Number Theory and Euler phi-function

[pjc11]

Homework Statement

Let p be prime. Show that p ∤ n, where n is a positive integer, iff \phi(np) = (p-1)\phi(n).

Homework Equations

Theorem 1: If p is prime, then \phi(p) = p-1. Conversely, if p is a positive integer with \phi(p) = p-1, then p is prime.

Theorem 2: Let m and n be relatively prime positive numbers. Then \phi(mn) = \phi(m)\phi(n).

The Attempt at a Solution

Assume that p ∤ n.
By Theorem 2, \phi(np) = \phi(n)\phi(p).
By Theorem 1, \phi(np) = \phi(n)\cdot(p-1).
So, if p ∤ n, then \phi(np) = (p-1)\cdot\phi(n).

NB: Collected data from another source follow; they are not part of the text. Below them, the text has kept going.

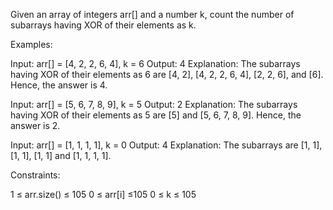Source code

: Given an array of integers arr[] and a number k, count the number of subarrays having XOR of their elements as k.

Examples: 

Input: arr[] = [4, 2, 2, 6, 4], k = 6
Output: 4
Explanation: The subarrays having XOR of their elements as 6 are [4, 2], [4, 2, 2, 6, 4], [2, 2, 6], and [6]. Hence, the answer is 4.

Input: arr[] = [5, 6, 7, 8, 9], k = 5
Output: 2
Explanation: The subarrays having XOR of their elements as 5 are [5] and [5, 6, 7, 8, 9]. Hence, the answer is 2.

Input: arr[] = [1, 1, 1, 1], k = 0
Output: 4
Explanation: The subarrays are [1, 1], [1, 1], [1, 1] and [1, 1, 1, 1].

Constraints:

1 ≤ arr.size() ≤ 105
0 ≤ arr[i] ≤105
0 ≤ k ≤ 105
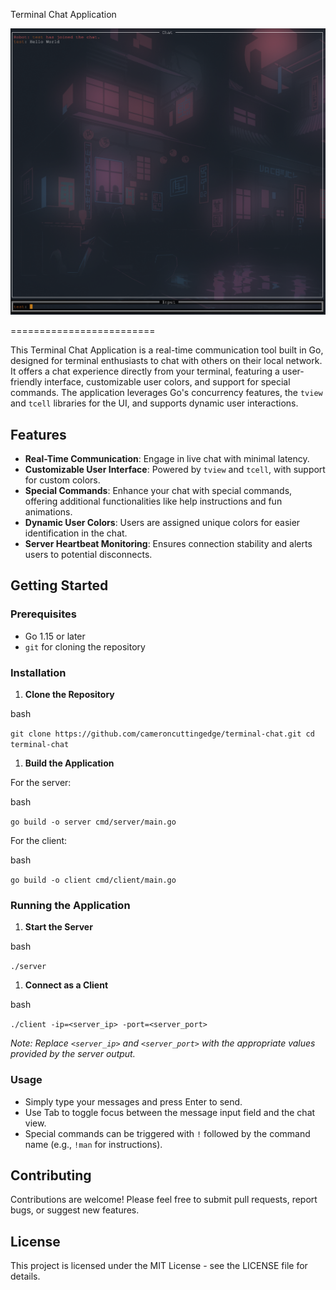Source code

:Terminal Chat Application

<p align="center">
  <img src="image.png" alt="Terminal Usage">
</p>

=========================

This Terminal Chat Application is a real-time communication tool built in Go, designed for  terminal enthusiasts to chat with others on their local network. It offers a chat experience directly from your terminal, featuring a user-friendly interface, customizable user colors, and support for special commands. The application leverages Go's concurrency features, the `tview` and `tcell` libraries for the UI, and supports dynamic user interactions.

Features
--------

-   **Real-Time Communication**: Engage in live chat  with minimal latency.
-   **Customizable User Interface**: Powered by `tview` and `tcell`, with support for custom colors.
-   **Special Commands**: Enhance your chat with special commands, offering additional functionalities like help instructions and fun animations.
-   **Dynamic User Colors**: Users are assigned unique colors for easier identification in the chat.
-   **Server Heartbeat Monitoring**: Ensures connection stability and alerts users to potential disconnects.

Getting Started
---------------

### Prerequisites

-   Go 1.15 or later
-   `git` for cloning the repository

### Installation

1.  **Clone the Repository**

bash

`git clone https://github.com/cameroncuttingedge/terminal-chat.git
cd terminal-chat`

1.  **Build the Application**

For the server:

bash

`go build -o server cmd/server/main.go`

For the client:

bash

`go build -o client cmd/client/main.go`

### Running the Application

1.  **Start the Server**

bash

`./server`

1.  **Connect as a Client**

bash

`./client -ip=<server_ip> -port=<server_port>`

*Note: Replace `<server_ip>` and `<server_port>` with the appropriate values provided by the server output.*

### Usage

-   Simply type your messages and press Enter to send.
-   Use Tab to toggle focus between the message input field and the chat view.
-   Special commands can be triggered with `!` followed by the command name (e.g., `!man` for instructions).

Contributing
------------

Contributions are welcome! Please feel free to submit pull requests, report bugs, or suggest new features.

License
-------

This project is licensed under the MIT License - see the LICENSE file for details.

Now, assume that \phi(np) = (p-1)\phi(n).
By Theorem 1, \phi(np) = \phi(p)\phi(n), since p is prime.

...and, that's it. I can't use Theorem 2 to show that n and p are relatively prime, so I'm not entirely sure what to do next. p is prime, so n ∤ p, but I don't see anything to base a conclusion of p ∤ n.

Any help would be greatly appreciated!

 

[Dick]

If a prime p doesn't divide n then aren't p and n relatively prime? A common divisor of p and n must divide p. Think about it.